A love story isn’t a love story without some ups and downs, or twists and turns. So maybe that explains the rollercoaster ride my son and his new wife have been experiencing the past few months.

2020 has turned out to be a difficult year for anyone planning a wedding, but it has certainly made them memorable events.

Our youngest child has, according to his two siblings, “had it easy”! He benefitted from all the struggles they went through, reaping the rewards after their battles with parents over hard won freedoms, forbidden toys, curfews and parties, travel plans and even it seemed a stress-free wedding. That was how it looked back in February when planning was going well and the coronavirus was a troubling situation on the other side of the world.

After a weekend of finalising arrangements for the big day in July, he said, “I think it’s pretty much sorted.” His biggest concern was whether they had ordered enough barrels of beer. But none of us knew what was around the corner.

As the country edged into lockdown in March, we hoped it would be short and sharp and back to normal by the summer. But a couple of months in a postponement began to look inevitable. Later in the summer I spotted their flowery wedding invitation on my mother-in-law’s mantlepiece, with the July date crossed out and a September day added in. It seemed to sum up the year. A year of crossed out plans and rubbed out holidays, yet still not confident about adding in the new dates. None of us knew what was ahead.

Their hopes to see wedding numbers increased to the 140 they had invited were crushed and as September drew nearer we all realised 30 was going to be as high as it would go. The wedding couldn’t be exactly as they dreamed. There would be no singing in the service, the congregation would wear face masks and covid rules would need to be kept – but it would be their day. It would be special and intimate and their immediate family, plus a few friends would be there to join in that familiar response in the service, when they were asked if they would support them in their marriage in the years ahead, by saying: “We will!”

We were all looking forward to the wedding, but just a couple of days before, as many of us were en-route to begin preparations, local restrictions struck.
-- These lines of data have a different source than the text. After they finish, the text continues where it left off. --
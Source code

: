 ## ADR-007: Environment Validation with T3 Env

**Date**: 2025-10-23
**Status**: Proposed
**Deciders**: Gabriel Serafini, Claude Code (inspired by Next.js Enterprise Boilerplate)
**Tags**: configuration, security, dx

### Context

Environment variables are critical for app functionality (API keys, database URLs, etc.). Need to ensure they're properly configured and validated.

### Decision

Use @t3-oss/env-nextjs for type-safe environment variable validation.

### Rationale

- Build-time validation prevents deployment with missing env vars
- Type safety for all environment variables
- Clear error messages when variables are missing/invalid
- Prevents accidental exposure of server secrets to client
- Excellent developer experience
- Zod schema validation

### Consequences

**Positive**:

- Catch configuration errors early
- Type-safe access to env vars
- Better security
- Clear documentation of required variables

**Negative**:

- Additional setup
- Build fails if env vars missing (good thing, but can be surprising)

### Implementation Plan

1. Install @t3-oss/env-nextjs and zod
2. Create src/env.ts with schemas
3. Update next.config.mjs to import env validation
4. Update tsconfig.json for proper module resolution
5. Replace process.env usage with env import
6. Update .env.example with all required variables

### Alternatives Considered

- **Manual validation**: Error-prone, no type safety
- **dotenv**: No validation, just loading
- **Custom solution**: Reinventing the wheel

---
When you lose something precious the first time, you are really sad. You mourn the loss and eventually you move on. Then perhaps you find the lost something or buy a new one. But if you lose it again, does the pain get less or maybe you just don’t let yourself feel it so much the second time? Thinking, ‘well I lost it before and I got over it, so I will get over it again’.

I can’t imagine how they felt two days before their wedding when they heard about new local restrictions and weren’t sure if the whole day would fold. It was another body blow for them both – yet more disappointment – I didn’t know if they would be able to bounce back. I wanted to curl up in a ball and weep myself. This painful uncertainty was combined with the news that a good friend would not be able to attend as she had to isolate after a flatmate had tested positive.
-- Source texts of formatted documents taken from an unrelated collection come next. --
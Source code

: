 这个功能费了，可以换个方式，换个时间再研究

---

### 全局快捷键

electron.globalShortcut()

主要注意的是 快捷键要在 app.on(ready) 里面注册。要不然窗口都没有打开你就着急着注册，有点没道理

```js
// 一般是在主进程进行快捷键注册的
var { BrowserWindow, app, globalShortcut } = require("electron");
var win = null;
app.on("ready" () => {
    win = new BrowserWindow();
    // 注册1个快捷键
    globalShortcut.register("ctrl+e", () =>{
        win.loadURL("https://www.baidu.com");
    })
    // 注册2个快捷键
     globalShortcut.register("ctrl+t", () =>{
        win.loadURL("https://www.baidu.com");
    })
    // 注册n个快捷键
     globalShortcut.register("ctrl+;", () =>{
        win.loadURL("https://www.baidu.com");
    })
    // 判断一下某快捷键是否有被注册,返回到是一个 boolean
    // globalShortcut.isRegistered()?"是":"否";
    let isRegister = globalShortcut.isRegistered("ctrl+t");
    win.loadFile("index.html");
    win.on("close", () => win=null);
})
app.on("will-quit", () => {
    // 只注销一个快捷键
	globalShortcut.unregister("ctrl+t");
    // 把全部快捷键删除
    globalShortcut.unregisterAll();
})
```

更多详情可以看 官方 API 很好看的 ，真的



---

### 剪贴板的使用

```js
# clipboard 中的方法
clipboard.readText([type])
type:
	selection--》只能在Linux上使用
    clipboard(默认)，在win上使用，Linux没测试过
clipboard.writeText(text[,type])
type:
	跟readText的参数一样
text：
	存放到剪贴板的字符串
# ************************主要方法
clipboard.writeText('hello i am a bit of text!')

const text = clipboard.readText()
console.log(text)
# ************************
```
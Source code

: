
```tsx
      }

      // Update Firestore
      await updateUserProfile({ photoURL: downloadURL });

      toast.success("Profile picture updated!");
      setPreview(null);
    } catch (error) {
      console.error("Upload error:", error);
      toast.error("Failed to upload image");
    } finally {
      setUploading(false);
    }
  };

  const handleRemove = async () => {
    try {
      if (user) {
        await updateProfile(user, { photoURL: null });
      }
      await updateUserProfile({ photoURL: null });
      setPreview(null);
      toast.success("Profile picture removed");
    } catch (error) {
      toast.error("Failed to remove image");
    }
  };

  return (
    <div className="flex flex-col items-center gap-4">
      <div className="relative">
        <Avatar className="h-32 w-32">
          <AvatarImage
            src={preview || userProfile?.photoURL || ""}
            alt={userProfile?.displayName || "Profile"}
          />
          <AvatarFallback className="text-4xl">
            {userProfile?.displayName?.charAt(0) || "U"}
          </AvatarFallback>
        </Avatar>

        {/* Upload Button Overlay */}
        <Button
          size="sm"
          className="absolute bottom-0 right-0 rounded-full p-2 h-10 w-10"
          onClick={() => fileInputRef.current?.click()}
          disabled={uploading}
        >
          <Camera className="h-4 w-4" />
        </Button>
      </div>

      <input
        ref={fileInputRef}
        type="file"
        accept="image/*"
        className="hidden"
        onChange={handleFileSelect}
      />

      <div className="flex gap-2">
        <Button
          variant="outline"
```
And yet they were lucky. The next morning they discovered, to everyone’s great relief, that the day was able to go ahead legally and the reception was also allowed. We didn’t do everything as planned, but it was an amazing time. The sun came out, there were smiles and laughter, along with tears. Emotions ran high, after all the “will we won’t we” of the days before it’s not surprising.

The many friends and family who couldn’t attend joined in via zoom and even the speeches were filmed and shared later, while a couple of very talented photographers captured the most precious memories from the day and absent friends and family sent in hilarious video messages.
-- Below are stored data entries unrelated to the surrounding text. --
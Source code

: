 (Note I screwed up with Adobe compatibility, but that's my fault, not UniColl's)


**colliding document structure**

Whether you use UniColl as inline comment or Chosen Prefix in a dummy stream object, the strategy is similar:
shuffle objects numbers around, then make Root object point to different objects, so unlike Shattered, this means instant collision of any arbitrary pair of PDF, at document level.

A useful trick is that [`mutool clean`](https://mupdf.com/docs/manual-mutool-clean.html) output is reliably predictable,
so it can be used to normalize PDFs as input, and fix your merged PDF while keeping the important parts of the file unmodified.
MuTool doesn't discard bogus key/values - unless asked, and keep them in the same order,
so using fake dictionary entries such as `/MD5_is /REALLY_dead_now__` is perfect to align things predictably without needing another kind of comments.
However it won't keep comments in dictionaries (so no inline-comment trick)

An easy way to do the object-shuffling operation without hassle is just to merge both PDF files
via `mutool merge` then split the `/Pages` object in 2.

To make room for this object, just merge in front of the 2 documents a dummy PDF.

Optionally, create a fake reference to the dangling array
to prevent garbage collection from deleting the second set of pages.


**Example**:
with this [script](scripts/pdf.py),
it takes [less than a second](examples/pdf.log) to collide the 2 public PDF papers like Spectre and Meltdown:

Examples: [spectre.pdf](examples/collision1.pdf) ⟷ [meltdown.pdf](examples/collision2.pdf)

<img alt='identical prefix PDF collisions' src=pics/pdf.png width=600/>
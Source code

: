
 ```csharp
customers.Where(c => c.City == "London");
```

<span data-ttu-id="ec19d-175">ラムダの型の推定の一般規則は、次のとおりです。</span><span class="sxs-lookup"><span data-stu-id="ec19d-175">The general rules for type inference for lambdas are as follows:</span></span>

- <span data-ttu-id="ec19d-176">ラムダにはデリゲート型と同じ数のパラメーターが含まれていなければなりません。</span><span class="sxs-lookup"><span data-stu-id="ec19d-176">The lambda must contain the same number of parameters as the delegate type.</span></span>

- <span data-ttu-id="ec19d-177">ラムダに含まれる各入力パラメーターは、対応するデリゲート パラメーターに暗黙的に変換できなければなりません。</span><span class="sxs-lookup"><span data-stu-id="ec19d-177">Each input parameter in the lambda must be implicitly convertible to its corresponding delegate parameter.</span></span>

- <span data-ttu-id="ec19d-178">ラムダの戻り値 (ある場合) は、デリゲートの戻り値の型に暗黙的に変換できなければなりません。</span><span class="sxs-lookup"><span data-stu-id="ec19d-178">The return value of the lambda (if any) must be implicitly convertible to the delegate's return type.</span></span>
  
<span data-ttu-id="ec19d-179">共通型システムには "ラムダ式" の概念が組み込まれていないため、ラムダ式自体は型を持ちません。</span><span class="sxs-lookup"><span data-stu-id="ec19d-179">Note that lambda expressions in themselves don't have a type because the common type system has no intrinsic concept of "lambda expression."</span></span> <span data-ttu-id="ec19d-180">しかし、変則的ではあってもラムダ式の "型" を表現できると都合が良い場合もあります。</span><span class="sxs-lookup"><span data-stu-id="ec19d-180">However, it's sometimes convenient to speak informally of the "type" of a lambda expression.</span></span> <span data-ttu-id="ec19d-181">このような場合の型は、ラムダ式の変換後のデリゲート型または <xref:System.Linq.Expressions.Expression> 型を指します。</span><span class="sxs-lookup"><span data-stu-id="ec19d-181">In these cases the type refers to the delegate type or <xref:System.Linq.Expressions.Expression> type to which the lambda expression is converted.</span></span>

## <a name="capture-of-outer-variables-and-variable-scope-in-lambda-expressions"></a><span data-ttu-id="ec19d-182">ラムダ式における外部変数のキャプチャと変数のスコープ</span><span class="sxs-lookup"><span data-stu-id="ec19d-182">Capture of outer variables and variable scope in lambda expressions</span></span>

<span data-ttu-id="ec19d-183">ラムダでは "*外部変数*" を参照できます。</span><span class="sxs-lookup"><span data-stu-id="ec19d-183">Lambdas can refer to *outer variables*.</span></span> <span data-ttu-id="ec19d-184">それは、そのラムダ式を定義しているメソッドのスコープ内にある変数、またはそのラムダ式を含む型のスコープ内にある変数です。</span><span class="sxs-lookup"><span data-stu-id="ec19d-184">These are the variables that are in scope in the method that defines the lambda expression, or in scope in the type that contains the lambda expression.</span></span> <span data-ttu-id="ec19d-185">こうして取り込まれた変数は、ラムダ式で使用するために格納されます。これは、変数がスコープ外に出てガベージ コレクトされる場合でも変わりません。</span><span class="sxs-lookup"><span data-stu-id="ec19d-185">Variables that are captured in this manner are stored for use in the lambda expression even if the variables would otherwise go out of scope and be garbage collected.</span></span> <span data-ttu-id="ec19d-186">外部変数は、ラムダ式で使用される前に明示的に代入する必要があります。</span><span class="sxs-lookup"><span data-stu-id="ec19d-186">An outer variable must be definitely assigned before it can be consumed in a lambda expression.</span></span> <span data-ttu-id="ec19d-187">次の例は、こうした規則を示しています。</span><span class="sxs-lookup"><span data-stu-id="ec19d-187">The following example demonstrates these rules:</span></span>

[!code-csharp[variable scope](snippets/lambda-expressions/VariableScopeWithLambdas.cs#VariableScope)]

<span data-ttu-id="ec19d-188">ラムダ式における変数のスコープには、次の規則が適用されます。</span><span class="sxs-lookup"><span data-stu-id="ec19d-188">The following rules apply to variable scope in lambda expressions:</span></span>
Life doesn’t always go as we’d planned and relationships are also full of ups and downs. However, it’s only through experiencing those very low times that we can appreciate the highs and the happiness. The groom’s brother recently announced that he’d much rather have a life with big highs and lows, despite the pain and even the fear, rather than live life on the level, never experiencing the depths of emotion from a leap in the dark or a mountain top view.

I am sure there will be many more rollercoaster climbs and dives ahead for the new Mr and Mrs Farmer, and for all of us – let’s try to enjoy the ride.